**WHAT IS REQUIRED**
Reprint the listing. Every line must match the original exactly.

**PROVIDED ENTRIES**
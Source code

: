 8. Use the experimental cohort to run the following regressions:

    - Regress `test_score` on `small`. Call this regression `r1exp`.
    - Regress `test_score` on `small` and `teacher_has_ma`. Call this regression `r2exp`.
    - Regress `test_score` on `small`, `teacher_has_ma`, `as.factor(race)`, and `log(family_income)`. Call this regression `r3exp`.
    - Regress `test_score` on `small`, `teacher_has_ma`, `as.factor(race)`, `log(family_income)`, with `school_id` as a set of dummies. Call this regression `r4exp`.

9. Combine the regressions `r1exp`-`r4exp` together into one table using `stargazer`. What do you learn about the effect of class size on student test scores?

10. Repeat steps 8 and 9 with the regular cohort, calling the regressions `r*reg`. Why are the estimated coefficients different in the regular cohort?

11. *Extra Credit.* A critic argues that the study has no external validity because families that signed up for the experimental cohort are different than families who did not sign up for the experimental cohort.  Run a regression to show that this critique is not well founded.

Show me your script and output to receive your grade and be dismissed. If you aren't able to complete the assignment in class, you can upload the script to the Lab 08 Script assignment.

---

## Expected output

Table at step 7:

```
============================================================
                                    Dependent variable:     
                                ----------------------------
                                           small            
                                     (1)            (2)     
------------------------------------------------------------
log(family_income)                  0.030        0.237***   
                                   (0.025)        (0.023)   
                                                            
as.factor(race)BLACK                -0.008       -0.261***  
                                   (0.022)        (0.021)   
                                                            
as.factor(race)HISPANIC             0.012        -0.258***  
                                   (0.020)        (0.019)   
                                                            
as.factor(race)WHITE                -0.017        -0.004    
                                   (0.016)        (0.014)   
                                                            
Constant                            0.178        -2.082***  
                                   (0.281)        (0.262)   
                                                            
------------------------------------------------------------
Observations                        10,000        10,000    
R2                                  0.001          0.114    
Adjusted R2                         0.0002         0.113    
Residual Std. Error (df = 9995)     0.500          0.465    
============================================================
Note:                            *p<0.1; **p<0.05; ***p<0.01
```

**SOLVED EXERCISE**
Source code

: 8. Use the experimental cohort to run the following regressions:

    - Regress `test_score` on `small`. Call this regression `r1exp`.
    - Regress `test_score` on `small` and `teacher_has_ma`. Call this regression `r2exp`.
    - Regress `test_score` on `small`, `teacher_has_ma`, `as.factor(race)`, and `log(family_income)`. Call this regression `r3exp`.
    - Regress `test_score` on `small`, `teacher_has_ma`, `as.factor(race)`, `log(family_income)`, with `school_id` as a set of dummies. Call this regression `r4exp`.

9. Combine the regressions `r1exp`-`r4exp` together into one table using `stargazer`. What do you learn about the effect of class size on student test scores?

10. Repeat steps 8 and 9 with the regular cohort, calling the regressions `r*reg`. Why are the estimated coefficients different in the regular cohort?

11. *Extra Credit.* A critic argues that the study has no external validity because families that signed up for the experimental cohort are different than families who did not sign up for the experimental cohort.  Run a regression to show that this critique is not well founded.

Show me your script and output to receive your grade and be dismissed. If you aren't able to complete the assignment in class, you can upload the script to the Lab 08 Script assignment.

---

## Expected output

Table at step 7:

```
============================================================
                                    Dependent variable:     
                                ----------------------------
                                           small            
                                     (1)            (2)     
------------------------------------------------------------
log(family_income)                  0.030        0.237***   
                                   (0.025)        (0.023)   
                                                            
as.factor(race)BLACK                -0.008       -0.261***  
                                   (0.022)        (0.021)   
                                                            
as.factor(race)HISPANIC             0.012        -0.258***  
                                   (0.020)        (0.019)   
                                                            
as.factor(race)WHITE                -0.017        -0.004    
                                   (0.016)        (0.014)   
                                                            
Constant                            0.178        -2.082***  
                                   (0.281)        (0.262)   
                                                            
------------------------------------------------------------
Observations                        10,000        10,000    
R2                                  0.001          0.114    
Adjusted R2                         0.0002         0.113    
Residual Std. Error (df = 9995)     0.500          0.465    
============================================================
Note:                            *p<0.1; **p<0.05; ***p<0.01
```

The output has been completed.